Large quantities of groundwater and induced surface water may be withdrawn by pumping wells. While vertical wells are most common, radial collector wells are sometimes used both for water withdrawal and for remediation of contaminated groundwater systems (e.g., Bakker et al. 2005; Yeh & Chang 2013). The radial collector well is typically composed of a group of horizontal wells which radially extend from a caisson. Modeling of the interaction between groundwater, surface water and radial collector wells can provide useful insights into the physics of this complex interaction.
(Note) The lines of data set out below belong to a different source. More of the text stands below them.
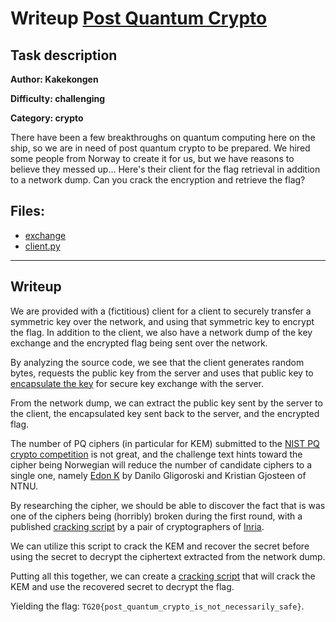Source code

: # Writeup [Post Quantum Crypto](./README.md)

## Task description
**Author: Kakekongen**

**Difficulty: challenging**

**Category: crypto**

There have been a few breakthroughs on quantum computing here on the ship, so we
are in need of post quantum crypto to be prepared. We hired some people
from Norway to create it for us, but we have reasons to believe they messed up...
Here's their client for the flag retrieval in addition to a network dump.
Can you crack the encryption and retrieve the flag?

## Files:
- [exchange](uploads/conversation.pcapng)
- [client.py](uploads/client.py)

---

## Writeup
We are provided with a (fictitious) client for a client to securely transfer a symmetric
key over the network, and using that symmetric key to encrypt the flag.
In addition to the client, we also have a network dump of the key exchange and the
encrypted flag being sent over the network.

By analyzing the source code, we see that the client generates random bytes, requests
the public key from the server and uses that public key to
[encapsulate the key](https://en.wikipedia.org/wiki/Key_encapsulation) for secure
key exchange with the server.

From the network dump, we can extract the public key sent by the server to the client,
the encapsulated key sent back to the server, and the encrypted flag.

The number of PQ ciphers (in particular for KEM) submitted to the
[NIST PQ crypto competition](https://csrc.nist.gov/Projects/post-quantum-cryptography)
is not great, and the challenge text hints toward the cipher being Norwegian will reduce
the number of candidate ciphers to a single one, namely
[Edon K](https://pqcryptohub.com/Algorithms/EdonKDescription/) by Danilo Gligoroski and
Kristian Gjosteen of NTNU.

By researching the cipher, we should be able to discover the fact that is was one of the
ciphers being (horribly) broken during the first round, with a published
[cracking script](https://groups.google.com/a/list.nist.gov/forum/#!topic/pqc-forum/sQuZCcHL1bU)
by a pair of cryptographers of [Inria](https://www.inria.fr/en).

We can utilize this script to crack the KEM and recover the secret before using the
secret to decrypt the ciphertext extracted from the network dump.

Putting all this together, we can create a [cracking script](./crack.py) that will
crack the KEM and use the recovered secret to decrypt the flag.

Yielding the flag: `TG20{post_quantum_crypto_is_not_necessarily_safe}`.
Grid-based numerical models have been widely used to investigate transient flow and advective particle movement between regional groundwater, surface water and wells using finite element (Ameli & Abedini 2016) and finite difference methods (Haitjema et al. 2010; Rushton & Brassington 2013). However, flow to a radial collector well is usually a multi-scale problem that is challenging if grid-based numerical methods are used. To ensure a proper representation of each radial arm with an arbitrary orientation and a small diameter, these models require a high grid resolution, which may lead to computational inefficiency. For example, to properly obtain the drawdown-discharge relationship of a single horizontal well in a small homogeneous aquifer with a regular geometry (a domain of 150 × 480 × 24 m), Haitjema et al. (2010) used a MODFLOW model of 1,846,314 cells. The implementation of the boundary condition along the well screen is also challenging in standard numerical models (Bakker et al. 2005). Flow toward radial arms cannot be explicitly incorporated and is approximated using head dependent boundary cells (Patel et al. 2010) or the drain package (Kelson 2012) accompanied by an entry resistance (conductance factor) in MODFLOW. Additionally, to simulate particle transport, use of a non-uniform random walk particle tracking (RWPT) scheme or advection-dispersion-reaction equation within grid-based flow simulators can be computationally expensive, and can be subject to numerical dispersion and artificial oscillations in the vicinity of each radial arm (Zhan & Sun 2007; Starn et al. 2012).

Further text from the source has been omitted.